- [Work order]: A faithful, word-for-word copy of the records is required, and it must contain no pictures.

- [Records supplied]:
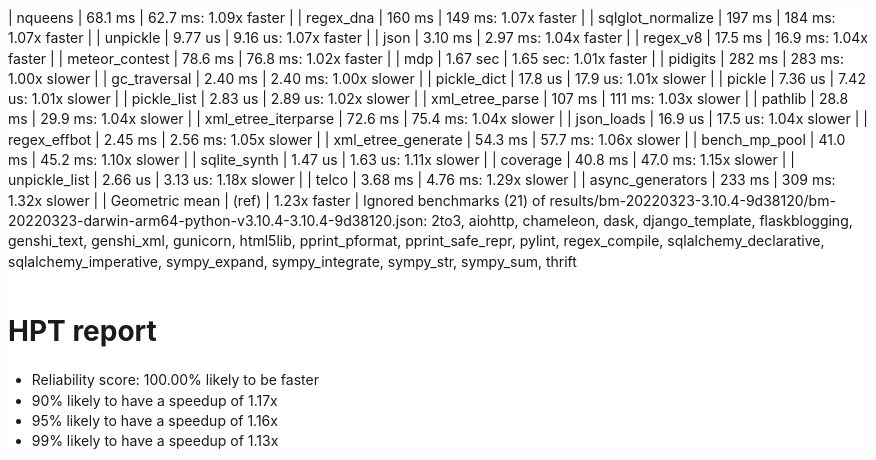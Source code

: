 | nqueens                  | 68.1 ms                                                | 62.7 ms: 1.09x faster                                          |
| regex_dna                | 160 ms                                                 | 149 ms: 1.07x faster                                           |
| sqlglot_normalize        | 197 ms                                                 | 184 ms: 1.07x faster                                           |
| unpickle                 | 9.77 us                                                | 9.16 us: 1.07x faster                                          |
| json                     | 3.10 ms                                                | 2.97 ms: 1.04x faster                                          |
| regex_v8                 | 17.5 ms                                                | 16.9 ms: 1.04x faster                                          |
| meteor_contest           | 78.6 ms                                                | 76.8 ms: 1.02x faster                                          |
| mdp                      | 1.67 sec                                               | 1.65 sec: 1.01x faster                                         |
| pidigits                 | 282 ms                                                 | 283 ms: 1.00x slower                                           |
| gc_traversal             | 2.40 ms                                                | 2.40 ms: 1.00x slower                                          |
| pickle_dict              | 17.8 us                                                | 17.9 us: 1.01x slower                                          |
| pickle                   | 7.36 us                                                | 7.42 us: 1.01x slower                                          |
| pickle_list              | 2.83 us                                                | 2.89 us: 1.02x slower                                          |
| xml_etree_parse          | 107 ms                                                 | 111 ms: 1.03x slower                                           |
| pathlib                  | 28.8 ms                                                | 29.9 ms: 1.04x slower                                          |
| xml_etree_iterparse      | 72.6 ms                                                | 75.4 ms: 1.04x slower                                          |
| json_loads               | 16.9 us                                                | 17.5 us: 1.04x slower                                          |
| regex_effbot             | 2.45 ms                                                | 2.56 ms: 1.05x slower                                          |
| xml_etree_generate       | 54.3 ms                                                | 57.7 ms: 1.06x slower                                          |
| bench_mp_pool            | 41.0 ms                                                | 45.2 ms: 1.10x slower                                          |
| sqlite_synth             | 1.47 us                                                | 1.63 us: 1.11x slower                                          |
| coverage                 | 40.8 ms                                                | 47.0 ms: 1.15x slower                                          |
| unpickle_list            | 2.66 us                                                | 3.13 us: 1.18x slower                                          |
| telco                    | 3.68 ms                                                | 4.76 ms: 1.29x slower                                          |
| async_generators         | 233 ms                                                 | 309 ms: 1.32x slower                                           |
| Geometric mean           | (ref)                                                  | 1.23x faster                                                   |
Ignored benchmarks (21) of results/bm-20220323-3.10.4-9d38120/bm-20220323-darwin-arm64-python-v3.10.4-3.10.4-9d38120.json: 2to3, aiohttp, chameleon, dask, django_template, flaskblogging, genshi_text, genshi_xml, gunicorn, html5lib, pprint_pformat, pprint_safe_repr, pylint, regex_compile, sqlalchemy_declarative, sqlalchemy_imperative, sympy_expand, sympy_integrate, sympy_str, sympy_sum, thrift


# HPT report

- Reliability score: 100.00% likely to be faster
- 90% likely to have a speedup of 1.17x
- 95% likely to have a speedup of 1.16x
- 99% likely to have a speedup of 1.13x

- [Reply]:
Source code

: | nqueens                  | 68.1 ms                                                | 62.7 ms: 1.09x faster                                          |
| regex_dna                | 160 ms                                                 | 149 ms: 1.07x faster                                           |
| sqlglot_normalize        | 197 ms                                                 | 184 ms: 1.07x faster                                           |
| unpickle                 | 9.77 us                                                | 9.16 us: 1.07x faster                                          |
| json                     | 3.10 ms                                                | 2.97 ms: 1.04x faster                                          |
| regex_v8                 | 17.5 ms                                                | 16.9 ms: 1.04x faster                                          |
| meteor_contest           | 78.6 ms                                                | 76.8 ms: 1.02x faster                                          |
| mdp                      | 1.67 sec                                               | 1.65 sec: 1.01x faster                                         |
| pidigits                 | 282 ms                                                 | 283 ms: 1.00x slower                                           |
| gc_traversal             | 2.40 ms                                                | 2.40 ms: 1.00x slower                                          |
| pickle_dict              | 17.8 us                                                | 17.9 us: 1.01x slower                                          |
| pickle                   | 7.36 us                                                | 7.42 us: 1.01x slower                                          |
| pickle_list              | 2.83 us                                                | 2.89 us: 1.02x slower                                          |
| xml_etree_parse          | 107 ms                                                 | 111 ms: 1.03x slower                                           |
| pathlib                  | 28.8 ms                                                | 29.9 ms: 1.04x slower                                          |
| xml_etree_iterparse      | 72.6 ms                                                | 75.4 ms: 1.04x slower                                          |
| json_loads               | 16.9 us                                                | 17.5 us: 1.04x slower                                          |
| regex_effbot             | 2.45 ms                                                | 2.56 ms: 1.05x slower                                          |
| xml_etree_generate       | 54.3 ms                                                | 57.7 ms: 1.06x slower                                          |
| bench_mp_pool            | 41.0 ms                                                | 45.2 ms: 1.10x slower                                          |
| sqlite_synth             | 1.47 us                                                | 1.63 us: 1.11x slower                                          |
| coverage                 | 40.8 ms                                                | 47.0 ms: 1.15x slower                                          |
| unpickle_list            | 2.66 us                                                | 3.13 us: 1.18x slower                                          |
| telco                    | 3.68 ms                                                | 4.76 ms: 1.29x slower                                          |
| async_generators         | 233 ms                                                 | 309 ms: 1.32x slower                                           |
| Geometric mean           | (ref)                                                  | 1.23x faster                                                   |
Ignored benchmarks (21) of results/bm-20220323-3.10.4-9d38120/bm-20220323-darwin-arm64-python-v3.10.4-3.10.4-9d38120.json: 2to3, aiohttp, chameleon, dask, django_template, flaskblogging, genshi_text, genshi_xml, gunicorn, html5lib, pprint_pformat, pprint_safe_repr, pylint, regex_compile, sqlalchemy_declarative, sqlalchemy_imperative, sympy_expand, sympy_integrate, sympy_str, sympy_sum, thrift


# HPT report

- Reliability score: 100.00% likely to be faster
- 90% likely to have a speedup of 1.17x
- 95% likely to have a speedup of 1.16x
- 99% likely to have a speedup of 1.13x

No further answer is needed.